Britain's first National Park, the Peak District National Park hit 63 years old today and in the the few years I've lived in Derbyshire, it has been a staple location for amazing wildlife and landscape photography. Living just on the southern fringes, I regularly travel into the park to visit the diverse landscapes. With Mountain Hares roaming the wild and exposed peat bogs and moorlands in the north and barns owls nestled within the old barns in the south, there is a wealth of nature that could easily keep a photographer occupied for a lifetime. Within the borders of the Peak District lies Kinder Scout, a moorland plateau that was the site of the 1932 Mass Trespass that eventually led to walkers being given the right to roam on open countryside. This right is now largely taken for granted but began paving the way for creation of national parks. Beneath Kinder Scout lies Jacob's Ladder - a steep stone stairway that marks the ascent on to the plateau. Just before the going gets tough, you pass this little bridge that makes a pretty landscape.

Under Jacobs Ladder    

A large proportion of the northern section of the park is high level moorland, an area known as the Dark Peak.
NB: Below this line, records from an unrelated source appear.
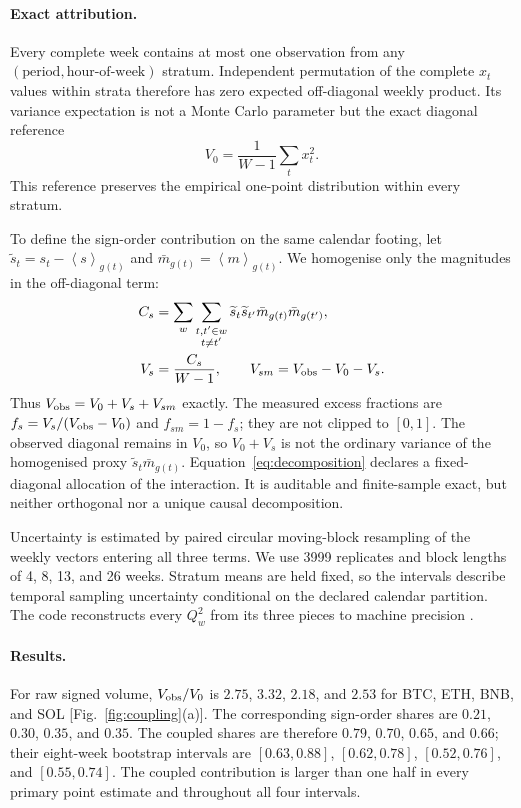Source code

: \documentclass[aps,prl,twocolumn,superscriptaddress,floatfix,nofootinbib]{revtex4-2}
\newcommand{\avg}[1]{\left\langle #1 \right\rangle}
\begin{document}
\paragraph*{Exact attribution.}
Every complete week contains at most one observation from any
$(\text{period},\text{hour-of-week})$ stratum.  Independent permutation of the
complete $x_t$ values within strata therefore has zero expected off-diagonal
weekly product.  Its variance expectation is not a Monte Carlo parameter but
the exact diagonal reference
\begin{equation}
 V_0=\frac{1}{W-1}\sum_t x_t^2 .
 \label{eq:marginal-reference}
\end{equation}
This reference preserves the empirical one-point distribution within every
stratum.

To define the sign-order contribution on the same calendar footing, let
$\widetilde s_t=s_t-\avg{s}_{g(t)}$ and
$\bar m_{g(t)}=\avg{m}_{g(t)}$.  We homogenise only the magnitudes in the
off-diagonal term:
\begin{align}
 C_s&=\sum_w\sum_{\substack{t,t'\in w\\t\ne t'}}
 \widetilde s_t\widetilde s_{t'}
 \bar m_{g(t)}\bar m_{g(t')},\nonumber\\
 V_s&=\frac{C_s}{W-1},\qquad
 V_{sm}=V_{\rm obs}-V_0-V_s .
 \label{eq:decomposition}
\end{align}
Thus $V_{\rm obs}=V_0+V_s+V_{sm}$ exactly.  The measured excess fractions are
$f_s=V_s/(V_{\rm obs}-V_0)$ and $f_{sm}=1-f_s$; they are not clipped to
$[0,1]$.  The observed diagonal remains in $V_0$, so $V_0+V_s$ is not the
ordinary variance of the homogenised proxy $\widetilde s_t\bar m_{g(t)}$.
Equation~\eqref{eq:decomposition} declares a fixed-diagonal allocation of the
interaction.  It is auditable and finite-sample exact, but neither orthogonal
nor a unique causal decomposition.

Uncertainty is estimated by paired circular moving-block resampling of the
weekly vectors entering all three terms.  We use 3999 replicates and block
lengths of 4, 8, 13, and 26 weeks.  Stratum means are held fixed, so the
intervals describe temporal sampling uncertainty conditional on the declared
calendar partition.  The code reconstructs every $Q_w^2$ from its three pieces
to machine precision \cite{code_keldysh_finance,supplement}.

\paragraph*{Results.}
For raw signed volume, $V_{\rm obs}/V_0$ is $2.75$, $3.32$, $2.18$, and $2.53$
for BTC, ETH, BNB, and SOL [Fig.~\ref{fig:coupling}(a)].  The corresponding
sign-order shares are $0.21$, $0.30$, $0.35$, and $0.35$.  The coupled shares
are therefore $0.79$, $0.70$, $0.65$, and $0.66$; their eight-week bootstrap
intervals are $[0.63,0.88]$, $[0.62,0.78]$, $[0.52,0.76]$, and
$[0.55,0.74]$.  The coupled contribution is larger than one half in every
primary point estimate and throughout all four intervals.
\end{document}
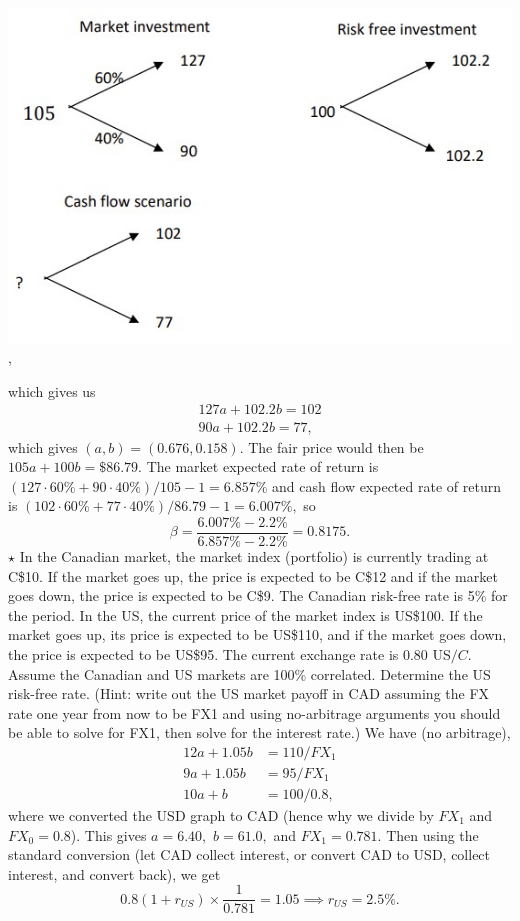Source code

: \documentclass[11pt,landscape]{article}
\begin{document}
\begin{multicols*}{3}
\begin{center}
    \includegraphics[width=0.8\linewidth]{risk.jpg},
\end{center}
which gives us 
\begin{align*}
    127a + 102.2b = 102 \\ 
    90a +  102.2b = 77,
\end{align*}
which gives $(a,b)=(0.676,0.158).$ The fair price would then be $105a+100b=\$86.79.$ The market expected rate of return is $(127 \cdot 60\% + 90 \cdot 40\%)/105 - 1 = 6.857\%$ and cash flow expected rate of return is $(102\cdot 60\% + 77 \cdot 40\%)/86.79 - 1 = 6.007\%,$ so $$\beta = \frac{6.007\% - 2.2\%}{6.857\% - 2.2\%} = 0.8175.$$ 
$\star$ In the Canadian market, the market index (portfolio) is currently trading at C\$10. If the market goes up, the price is expected to be C\$12 and if the market goes down, the price is expected to be C\$9. The Canadian risk-free rate is 5\% for the period. In the US, the current price of the market index is US\$100. If the market goes up, its price is expected to be US\$110, and if the market goes down, the price is expected to be US\$95. The current exchange rate is 0.80 US$/C$. Assume the Canadian and US markets are 100\% correlated. Determine the US risk-free rate. (Hint: write out the US market payoff in CAD assuming the FX rate one year from now to be FX1 and using no-arbitrage arguments you should be able to solve for FX1, then solve for the interest rate.) We have (no arbitrage),
\begin{align*}
    12a + 1.05b &= 110/FX_1 \\
    9a + 1.05b &= 95/FX_1 \\ 
    10a + b &= 100/0.8, 
\end{align*}
where we converted the USD graph to CAD (hence why we divide by $FX_1$ and $FX_0=0.8$). This gives $a=6.40,$ $b=61.0,$ and $FX_1=0.781.$ Then using the standard conversion (let CAD collect interest, or convert CAD to USD, collect interest, and convert back), we get 
\begin{equation*}
    0.8(1+r_{US}) \times \frac{1}{0.781} = 1.05 \implies r_{US} = 2.5\%.
\end{equation*}
\end{multicols*}
\end{document}
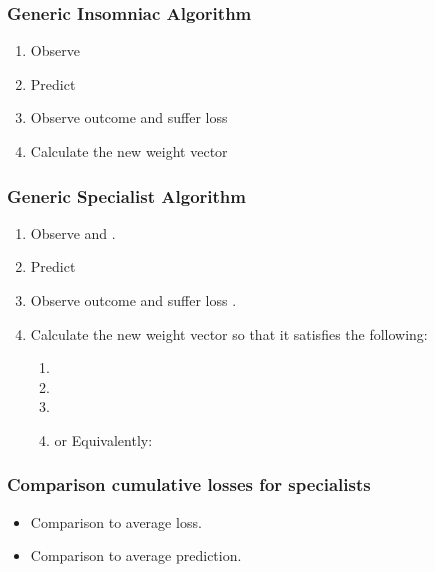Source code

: \documentclass{beamer}
\begin{document}
\begin{frame}
\frametitle{Generic Insomniac Algorithm}
{} 
\begin{enumerate}
 \item Observe 
 \item Predict 
 \item Observe outcome  and 
       suffer loss 
 \item Calculate the new weight vector\\
\end{enumerate}
\end{frame}

\begin{frame}
\frametitle{Generic Specialist Algorithm}
{} 
\begin{enumerate}
 \item Observe  and .
 \item Predict 
 \item Observe outcome  and 
       suffer loss .
 \item Calculate the new weight vector
	  so that it satisfies the following:
   \begin{enumerate}
      \item {}
      \item {}
      \item {}
      \item or Equivalently: 
   \end{enumerate}
\end{enumerate}
\end{frame}

\begin{frame}
\frametitle{Comparison cumulative losses for specialists}
\begin{itemize}
\item Comparison to average loss.
\R{\[
\min_{\vu \in \simplex{N}} \sum_{t=1}^T 
\clossi{\vu}(\advicevec{t},\outcome{t}) 
\;\; \mbox{ where }\;\; 
\clossi{\vu}(\advicevec{t},\outcome{t}) \doteq
\frac{\sum_{i \in \aset{t}} u_i \; \loss(\advice{i}{t},\outcome{t})}{\sum_{i \in \aset{t}} u_i}~.
\]}
\item Comparison to average prediction.
\R{\[
\min_{\vu \in \simplex{N}} \sum_{t=1}^T 
\clossii{\vu}(\advicevec{t},\outcome{t})
\;\; \mbox{ where } \;\; 
\clossii{\vu}(\advicevec{t},\outcome{t}) \doteq
  \loss \left(
   \frac{\sum_{i \in \aset{t}} u_i \advice{i}{t}}
        {\sum_{i \in \aset{t}} u_i}
   ,\outcome{t}
  \right)
\]}

\end{itemize}
\end{frame}
\end{document}
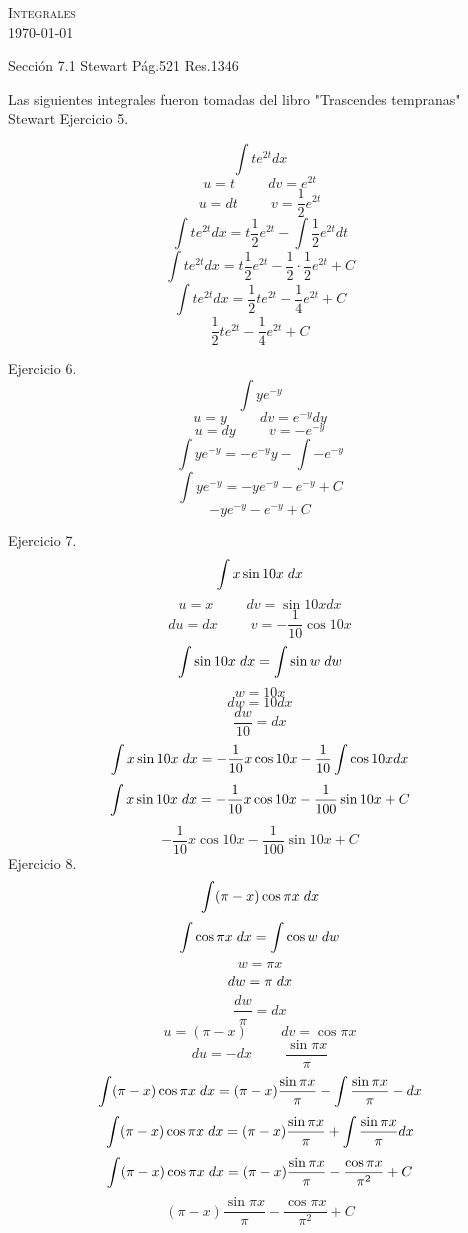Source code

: \documentclass{amsart}
\begin{document}
    \begin{center}
        \textsc{ Integrales} \\
        \today
    \end{center}
    \begin{flushleft}
        Sección 7.1 Stewart Pág.521 Res.1346
    \end{flushleft}
    Las siguientes integrales fueron tomadas del libro "Trascendes tempranas" Stewart
    Ejercicio 5.
    
    \[\int te^{2t} dx\]
    \[ u = t \hspace{1cm} dv=e^{2t}\]
    \[ u = dt \hspace{1cm} v = \frac{1}{2}e^{2t}\]
    \[\int te^{2t} dx = t\frac{1}{2}e^{2t} - \int \frac{1}{2}e^{2t} dt\]
    \[\int te^{2t} dx = t\frac{1}{2}e^{2t} - \frac{1}{2}\cdot\frac{1}{2}e^{2t} + C\]
    \[\int te^{2t} dx = \frac{1}{2}te^{2t} - \frac{1}{4}e^{2t} + C\]
    \[\frac{1}{2}te^{2t} - \frac{1}{4}e^{2t} + C\]
    
    Ejercicio 6.
    \[\int ye^{-y}\]
    \[u = y \hspace{1cm} dv = e^{-y} dy\]
    \[u = dy \hspace{1cm} v = -e^{-y}\]
    \[\int ye^{-y} = -e^{-y}y - \int -e^{-y}\]
    \[\int ye^{-y} = -ye^{-y} -e^{-y} + C\]
    \[-ye^{-y} -e^{-y} + C\]
    
    Ejercicio 7.
    \[\int x\sin{10x} \hspace{1mm} dx\]
    \[ u = x \hspace{1cm} dv = \sin{10x} dx\]
    \[ du = dx \hspace{1cm} v = -\frac{1}{10}\cos{10x}\]
    \[\int \sin{10x} \hspace{1mm} dx = \int \sin{w} \hspace{1mm} dw\]
    \[w = 10x\]
    \[dw = 10 dx\]
    \[\frac{dw}{10} = dx\]
    \[\int x\sin{10x} \hspace{1mm} dx = -\frac{1}{10}x\cos{10x} - \frac{1}{10}\int \cos{10x} dx\]
    \[\int x\sin{10x} \hspace{1mm} dx = -\frac{1}{10}x\cos{10x} - \frac{1}{100}\sin{10x} + C\]
    \[-\frac{1}{10}x\cos{10x} - \frac{1}{100}\sin{10x} + C\]
    Ejercicio 8.
    \[\int(\pi - x)\cos{\pi x} \hspace{1mm} dx\]
    \[\int \cos{\pi x} \hspace{1mm} dx = \int \cos{w} \hspace{1mm} dw\]
    \[ w = \pi x \]
    \[ dw = \pi \hspace{1mm} dx\]
    \[\frac{dw}{\pi} = dx\]
    \[ u = (\pi -x) \hspace{1cm} dv = \cos{\pi x}\]
    \[ du = -dx \hspace{1cm} \frac{\sin{\pi x}}{\pi}\]
    \[\int(\pi - x)\cos{\pi x} \hspace{1mm} dx = (\pi - x)\frac{\sin{\pi x}}{\pi} - \int \frac{\sin{\pi x}}{\pi} -dx\]
    \[\int(\pi - x)\cos{\pi x} \hspace{1mm} dx = (\pi - x)\frac{\sin{\pi x}}{\pi} + \int \frac{\sin{\pi x}}{\pi} dx\]
    \[\int(\pi - x)\cos{\pi x} \hspace{1mm} dx = (\pi - x)\frac{\sin{\pi x}}{\pi} - \frac{\cos{\pi x}}{\pi^{2}} + C\]
    \[(\pi - x)\frac{\sin{\pi x}}{\pi} - \frac{\cos{\pi x}}{\pi^{2}} + C\]
\end{document}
The Mountain Hare, Red Grouse and various summering moorland birds are a great challenge to photograph in what can be quite a tough environment, even in good weather and I've often returned from a day's photography empty handed increasing my desire to go back for another shot. If you're lucky enough to witness some snow on the tops, you can be treated to some terrific conditions. Without the white stuff though, the hares do become a lot easier to spot.

Laying Low  

Further south, nearing the White Peak, Padley offers some first class locations to shoot Burbage Brook and it's no surprise that in Autumn, this becomes a popular location to capture the golden and auburn hews in the leaves contrasted with the moss covered rocks that sit within the brook itself.